The Gay Delanghe papers document a range of Delanghe's professional activities, with particular focus on choreography, teaching, and performing. The bulk of the records originate from the time of her graduation from the University of Michigan in 1965 through the first twenty years of her tenure in the University of Michigan Dance Department. There are few records from her childhood and college years, or from her late career. The records serve to illuminate her engagements as a dancer, and as a teacher, as well as the processes that went into her choreography and the staging of her work. In addition to this finding aid, a performance list exists which attempts to compile information on all of Delanghe's performances for which documentation exists in the collection. This list is available in Performance and Publicity series and upon request.

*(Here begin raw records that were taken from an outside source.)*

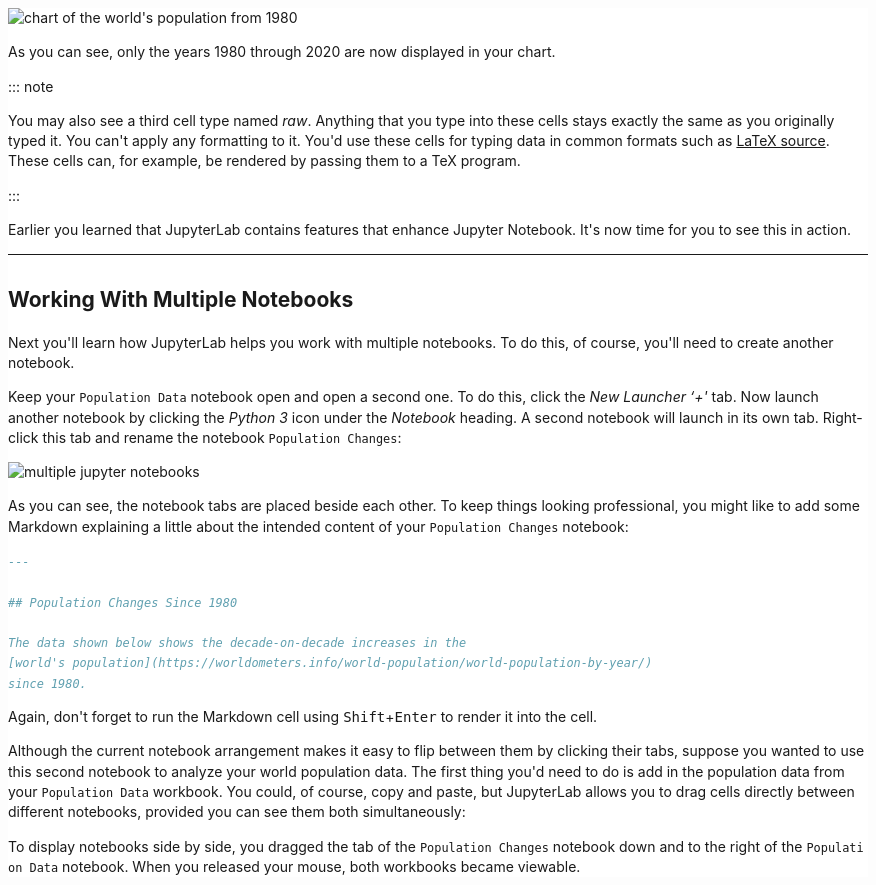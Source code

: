 ![chart of the world's population from 1980](https://files.realpython.com/media/ie-world-population-from-1980CR.ef1d3273fcbc.png)

  As you can see, only the years 1980 through 2020 are now displayed in your chart.

::: note 

You may also see a third cell type named *raw*. Anything that you type into these cells stays exactly the same as you originally typed it. You can't apply any formatting to it. You'd use these cells for typing data in common formats such as [<VPIcon icon="fa-brands fa-wikipedia-w"/>LaTeX source](https://en.wikipedia.org/wiki/LaTeX). These cells can, for example, be rendered by passing them to a TeX program.

:::

Earlier you learned that JupyterLab contains features that enhance Jupyter Notebook. It's now time for you to see this in action.

---

## Working With Multiple Notebooks

Next you'll learn how JupyterLab helps you work with multiple notebooks. To do this, of course, you'll need to create another notebook.

Keep your `Population Data` notebook open and open a second one. To do this, click the *New Launcher ‘+'* tab. Now launch another notebook by clicking the *Python 3* icon under the *Notebook* heading. A second notebook will launch in its own tab. Right-click this tab and rename the notebook `Population Changes`:

![multiple jupyter notebooks](https://files.realpython.com/media/ie-multiple-workbooks.ee6c51064008.png)

As you can see, the notebook tabs are placed beside each other. To keep things looking professional, you might like to add some Markdown explaining a little about the intended content of your `Population Changes` notebook:

```md
---

## Population Changes Since 1980

The data shown below shows the decade-on-decade increases in the
[world's population](https://worldometers.info/world-population/world-population-by-year/)
since 1980.
```

Again, don't forget to run the Markdown cell using <kbd>Shift</kbd>+<kbd>Enter</kbd> to render it into the cell.

Although the current notebook arrangement makes it easy to flip between them by clicking their tabs, suppose you wanted to use this second notebook to analyze your world population data. The first thing you'd need to do is add in the population data from your `Population Data` workbook. You could, of course, copy and paste, but JupyterLab allows you to drag cells directly between different notebooks, provided you can see them both simultaneously:

To display notebooks side by side, you dragged the tab of the `Population Changes` notebook down and to the right of the `Population Data` notebook. When you released your mouse, both workbooks became viewable.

The collection is divided into ten series of materials relating to various aspects of the professional and artistic activities of Gay Delanghe. These series are: Biographical Materials, Choreography, Correspondence, Funding and Awards, Notebooks, Photographs, Programs and Publicity, Teaching, University of Michigan Department of Dance, and Audiovisual Materials.
Gay Ann Delanghe was born in Detroit, Michigan, in 1941. She attended Cass Technical High School in Detroit, graduating in 1958, and earned her bachelor's degree from the University of Michigan in 1962. She went on to complete a Master of Fine Arts degree in dance from UM in 1965, and then moved east to New York.
While in New York, Delanghe commenced her teaching career, joining the dance faculty at Barnard College, as well as serving on the faculty of the Connecticut College American Dance Festival from 1970 to 1973, and Interlochen National Music Camp starting in 1965. While at Barnard, Delanghe gained recognition for her interactive semi-spontaneous dance events such as Space Ruckus (1969). Alongside teaching, Delanghe maintained an active career as a performer and choreographer. From 1965 to 1972 she was a principle dancer with the Lucas Hoving Dance Company, touring extensively with this famed modern dance group. She also danced with other New York choreographers, including Yvonne Rainier and Janet Soares. Delanghe also actively created her own work during this New York period, such as Bomb (1969), Sidetrack (1969), Summer Dance 1-9 (1970), and Figures (1969), which were performed by Dance Uptown, The Dance Theatre Workshop, and the Lucas Hoving Company.
In 1972, Delanghe joined the Dance Department at the University of Michigan, recruited by her long-time colleague and then department chairman, Liz Bergmann. As part of the dance department, she was a founding member and organizational force for the Ann Arbor Dance Works (AADW), the residential faculty dance company, from 1984 to 2005. AADW served as a venue for many of her choreographed works, and through its active touring schedule, particularly in the 1980s, it brought her work to regional and national attention. In addition to AADW, Delanghe was also consistently engaged with the University Dance Company, the department's student performance company, as well as with various independent student productions, and graduate student projects.
Delanghe's departmental activities reflect her emphasis on dance pedagogy and educating students to become teachers. She taught courses in this area, and helped students to attain teaching practica in Ann Arbor area schools. She also organized the School of Education's accreditation of the Dance Department's teacher's training program, in which students could attain a teaching certificate along with their degree in dance. Many of her students went on to pursue active teaching careers in dance programs across the country.
During her tenure at Michigan, Delanghe remained an active performer and teacher in companies and venues around the world. In addition to serving on the Modern Dance faculty at Interlochen National Music Camp from 1965 to 1997, she taught during the summer at such institutions as Centre Formation Professionelle de Danse in Poitiers, France (1986, 1988), and Manhattenville College Jose Limon Summer Dance Residency in Purchase, NY (1977-78).
Throughout her career, Delanghe was an active promoter of the work of Lucas Hoving, reconstructing several of his major pieces after coming to the University of Michigan. In 1973 she staged Aubade with the University of Michigan Dancers in the Power Center. The following year she reconstructed Uppercase, and in 1990, she staged the acclaimed Icarus with the Ann Arbor Dance Works. The AADW took the performance on tour in 1992 with a performance at the Cunningham Studio in New York City.
Delanghe remained chair of the Dance Department until 2001 and continued to be an active faculty member and choreographer until her retirement in 2006. She died of cancer on August 1, 2006, at the age of 65.